Here's how fast South Florida pass rusher Jason Pierre-Paul has rocketed up the totem poll in the eyes of the pro scouts: After just five years of organized football -- only one of them at the I-A level, as a JUCO transfer on an unremarkable defense on a Big East also-ran -- a player most college football fans have probably never heard of can be plausibly labeled as "overrated" by a professional observer. In this case, that's the judgment of the Sporting News' Matt Hayes, who wrote that Pierre-Paul is the most overrated defensive end in the upcoming NFL draft, and who in fact may have no unique insight whatsoever into the fate of future draft picks.

But he does hit on the most glaring non-Tebow mystery of the first round, from a college perspective: How did Pierre-Paul go from the classic "underrated" college player -- a good but obscure athlete appreciated almost only by the scouts and opposing coaches, who made him a first team All-Big East pick -- to one of the more obscure (and potentially overhyped) top-15/20 prospects of the Mel Kiper-fueled, draft-as-theater era?

Even as a first-year transfer, Pierre-Paul wasn't nearly as off-the-radar as, say, Baylor's Jason Smith in last year's draft, if only because South Florida got some national TV play against Florida State and in Thursday night games against Cincinnati and Rutgers, where Pierre-Paul was singled out as an up-and-comer. He also had a good year statistically (45 tackles, 16.5 for loss, 6.5 sacks, one interception returned for touchdown) and was a first team All-American by the scouts at Pro Football Weekly. There's a good chance he would have joined Texas A&M's Von Miller at the top of quite a few preseason All-America lists in the fall if he'd decided to return, and the average fan would have been more than familiar with the name by September.

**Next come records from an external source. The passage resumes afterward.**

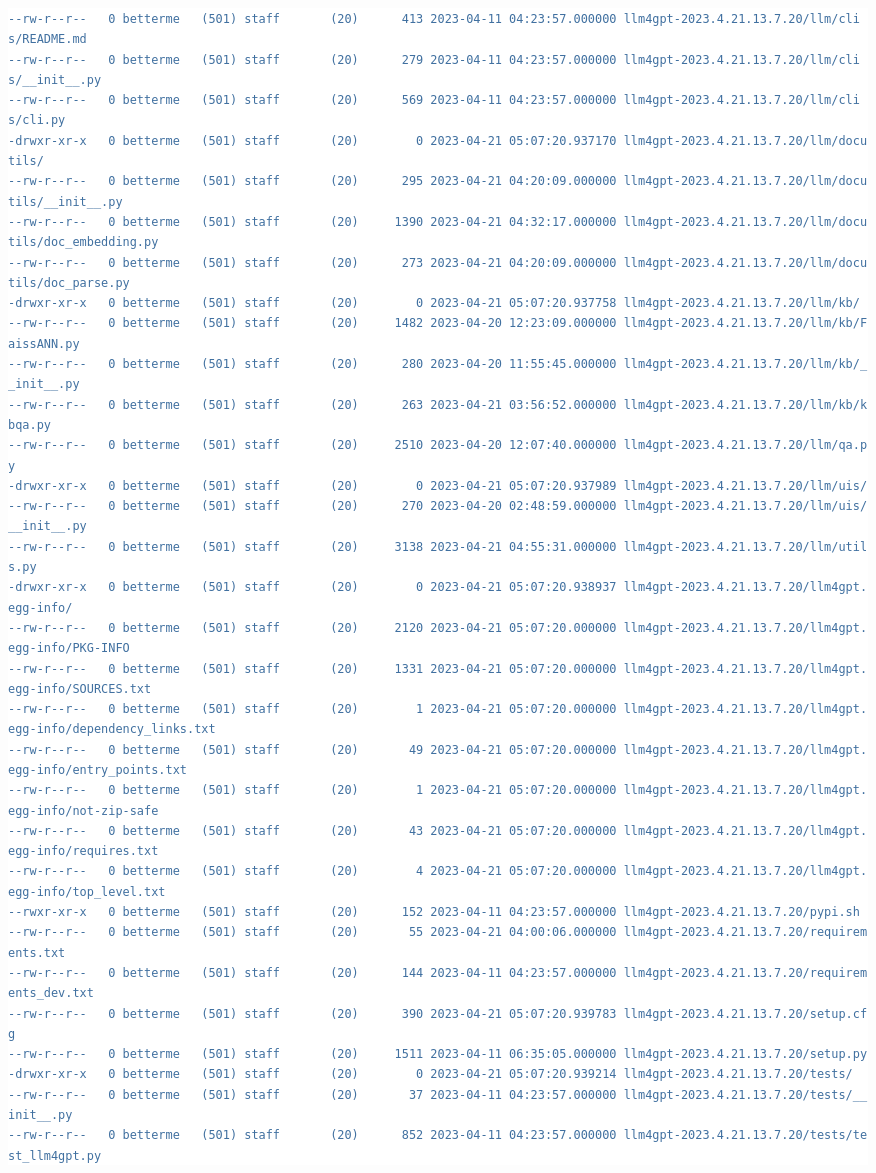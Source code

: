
 ```diff
--rw-r--r--   0 betterme   (501) staff       (20)      413 2023-04-11 04:23:57.000000 llm4gpt-2023.4.21.13.7.20/llm/clis/README.md
--rw-r--r--   0 betterme   (501) staff       (20)      279 2023-04-11 04:23:57.000000 llm4gpt-2023.4.21.13.7.20/llm/clis/__init__.py
--rw-r--r--   0 betterme   (501) staff       (20)      569 2023-04-11 04:23:57.000000 llm4gpt-2023.4.21.13.7.20/llm/clis/cli.py
-drwxr-xr-x   0 betterme   (501) staff       (20)        0 2023-04-21 05:07:20.937170 llm4gpt-2023.4.21.13.7.20/llm/docutils/
--rw-r--r--   0 betterme   (501) staff       (20)      295 2023-04-21 04:20:09.000000 llm4gpt-2023.4.21.13.7.20/llm/docutils/__init__.py
--rw-r--r--   0 betterme   (501) staff       (20)     1390 2023-04-21 04:32:17.000000 llm4gpt-2023.4.21.13.7.20/llm/docutils/doc_embedding.py
--rw-r--r--   0 betterme   (501) staff       (20)      273 2023-04-21 04:20:09.000000 llm4gpt-2023.4.21.13.7.20/llm/docutils/doc_parse.py
-drwxr-xr-x   0 betterme   (501) staff       (20)        0 2023-04-21 05:07:20.937758 llm4gpt-2023.4.21.13.7.20/llm/kb/
--rw-r--r--   0 betterme   (501) staff       (20)     1482 2023-04-20 12:23:09.000000 llm4gpt-2023.4.21.13.7.20/llm/kb/FaissANN.py
--rw-r--r--   0 betterme   (501) staff       (20)      280 2023-04-20 11:55:45.000000 llm4gpt-2023.4.21.13.7.20/llm/kb/__init__.py
--rw-r--r--   0 betterme   (501) staff       (20)      263 2023-04-21 03:56:52.000000 llm4gpt-2023.4.21.13.7.20/llm/kb/kbqa.py
--rw-r--r--   0 betterme   (501) staff       (20)     2510 2023-04-20 12:07:40.000000 llm4gpt-2023.4.21.13.7.20/llm/qa.py
-drwxr-xr-x   0 betterme   (501) staff       (20)        0 2023-04-21 05:07:20.937989 llm4gpt-2023.4.21.13.7.20/llm/uis/
--rw-r--r--   0 betterme   (501) staff       (20)      270 2023-04-20 02:48:59.000000 llm4gpt-2023.4.21.13.7.20/llm/uis/__init__.py
--rw-r--r--   0 betterme   (501) staff       (20)     3138 2023-04-21 04:55:31.000000 llm4gpt-2023.4.21.13.7.20/llm/utils.py
-drwxr-xr-x   0 betterme   (501) staff       (20)        0 2023-04-21 05:07:20.938937 llm4gpt-2023.4.21.13.7.20/llm4gpt.egg-info/
--rw-r--r--   0 betterme   (501) staff       (20)     2120 2023-04-21 05:07:20.000000 llm4gpt-2023.4.21.13.7.20/llm4gpt.egg-info/PKG-INFO
--rw-r--r--   0 betterme   (501) staff       (20)     1331 2023-04-21 05:07:20.000000 llm4gpt-2023.4.21.13.7.20/llm4gpt.egg-info/SOURCES.txt
--rw-r--r--   0 betterme   (501) staff       (20)        1 2023-04-21 05:07:20.000000 llm4gpt-2023.4.21.13.7.20/llm4gpt.egg-info/dependency_links.txt
--rw-r--r--   0 betterme   (501) staff       (20)       49 2023-04-21 05:07:20.000000 llm4gpt-2023.4.21.13.7.20/llm4gpt.egg-info/entry_points.txt
--rw-r--r--   0 betterme   (501) staff       (20)        1 2023-04-21 05:07:20.000000 llm4gpt-2023.4.21.13.7.20/llm4gpt.egg-info/not-zip-safe
--rw-r--r--   0 betterme   (501) staff       (20)       43 2023-04-21 05:07:20.000000 llm4gpt-2023.4.21.13.7.20/llm4gpt.egg-info/requires.txt
--rw-r--r--   0 betterme   (501) staff       (20)        4 2023-04-21 05:07:20.000000 llm4gpt-2023.4.21.13.7.20/llm4gpt.egg-info/top_level.txt
--rwxr-xr-x   0 betterme   (501) staff       (20)      152 2023-04-11 04:23:57.000000 llm4gpt-2023.4.21.13.7.20/pypi.sh
--rw-r--r--   0 betterme   (501) staff       (20)       55 2023-04-21 04:00:06.000000 llm4gpt-2023.4.21.13.7.20/requirements.txt
--rw-r--r--   0 betterme   (501) staff       (20)      144 2023-04-11 04:23:57.000000 llm4gpt-2023.4.21.13.7.20/requirements_dev.txt
--rw-r--r--   0 betterme   (501) staff       (20)      390 2023-04-21 05:07:20.939783 llm4gpt-2023.4.21.13.7.20/setup.cfg
--rw-r--r--   0 betterme   (501) staff       (20)     1511 2023-04-11 06:35:05.000000 llm4gpt-2023.4.21.13.7.20/setup.py
-drwxr-xr-x   0 betterme   (501) staff       (20)        0 2023-04-21 05:07:20.939214 llm4gpt-2023.4.21.13.7.20/tests/
--rw-r--r--   0 betterme   (501) staff       (20)       37 2023-04-11 04:23:57.000000 llm4gpt-2023.4.21.13.7.20/tests/__init__.py
--rw-r--r--   0 betterme   (501) staff       (20)      852 2023-04-11 04:23:57.000000 llm4gpt-2023.4.21.13.7.20/tests/test_llm4gpt.py
```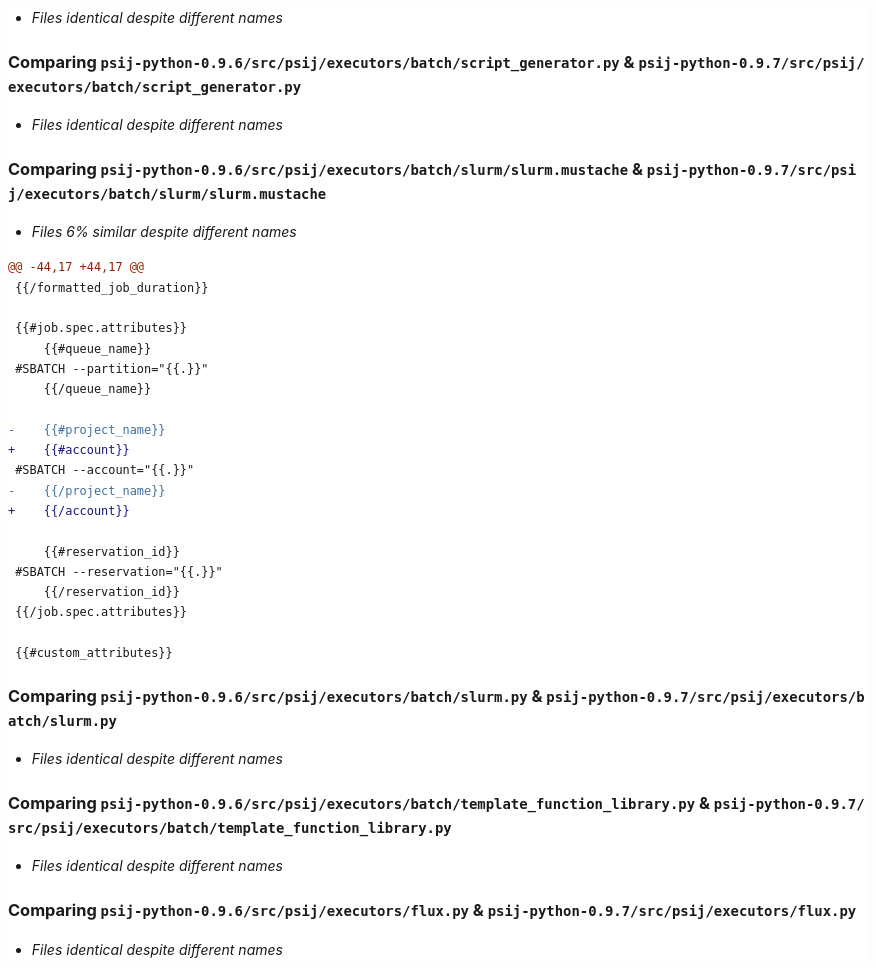  * *Files identical despite different names*

### Comparing `psij-python-0.9.6/src/psij/executors/batch/script_generator.py` & `psij-python-0.9.7/src/psij/executors/batch/script_generator.py`

 * *Files identical despite different names*

### Comparing `psij-python-0.9.6/src/psij/executors/batch/slurm/slurm.mustache` & `psij-python-0.9.7/src/psij/executors/batch/slurm/slurm.mustache`

 * *Files 6% similar despite different names*

```diff
@@ -44,17 +44,17 @@
 {{/formatted_job_duration}}
 
 {{#job.spec.attributes}}
     {{#queue_name}}
 #SBATCH --partition="{{.}}"
     {{/queue_name}}
 
-    {{#project_name}}
+    {{#account}}
 #SBATCH --account="{{.}}"
-    {{/project_name}}
+    {{/account}}
 
     {{#reservation_id}}
 #SBATCH --reservation="{{.}}"
     {{/reservation_id}}
 {{/job.spec.attributes}}
 
 {{#custom_attributes}}
```

### Comparing `psij-python-0.9.6/src/psij/executors/batch/slurm.py` & `psij-python-0.9.7/src/psij/executors/batch/slurm.py`

 * *Files identical despite different names*

### Comparing `psij-python-0.9.6/src/psij/executors/batch/template_function_library.py` & `psij-python-0.9.7/src/psij/executors/batch/template_function_library.py`

 * *Files identical despite different names*

### Comparing `psij-python-0.9.6/src/psij/executors/flux.py` & `psij-python-0.9.7/src/psij/executors/flux.py`

 * *Files identical despite different names*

None of which impresses the next level nearly as much as the scouting report: Tall (or, if you prefer, "long"), fast (an alleged 4.6 in the 40-yard dash), agile, long arms. Plus, invariably, raw. On paper, Pierre-Paul's a football player, and when the pros get their hands on him, they'll polish him into a real one on the field. If he dominates the big/fast/strong tests at next week's combine, as expected, the hype over his physical potential will reach Mamulan heights. Even with two cautionary tags -- "workout warrior" and "one-year wonder" -- the vast majority of mock drafts have Pierre-Paul going in the top 20 in April, if not the top 15, which would make him the highest-drafted player in USF history. The latest projection from ESPN's Todd McShay pegged Pierre-Paul as the third overall pick to the locals, Tampa Bay. Cue the "overrated" backlash: Who is this guy, who didn't play football until he was a junior in high school and wasn't certain to crack the USF depth chart at the start of the season, to be a top five pick all of a sudden?

Two other likely first-rounders -- Idaho guard Mike Iupati and Maryland offensive tackle Bruce Campbell -- are in a similar position, as top draft prospects (because of their size) that even the most obsessed college fans likely know only as top draft prospects. But neither has rocketed up the boards with quite the speed of Pierre-Paul, but now seems destined to stand as the latest test case in the scouts' eternal question, "When does potential trump production?"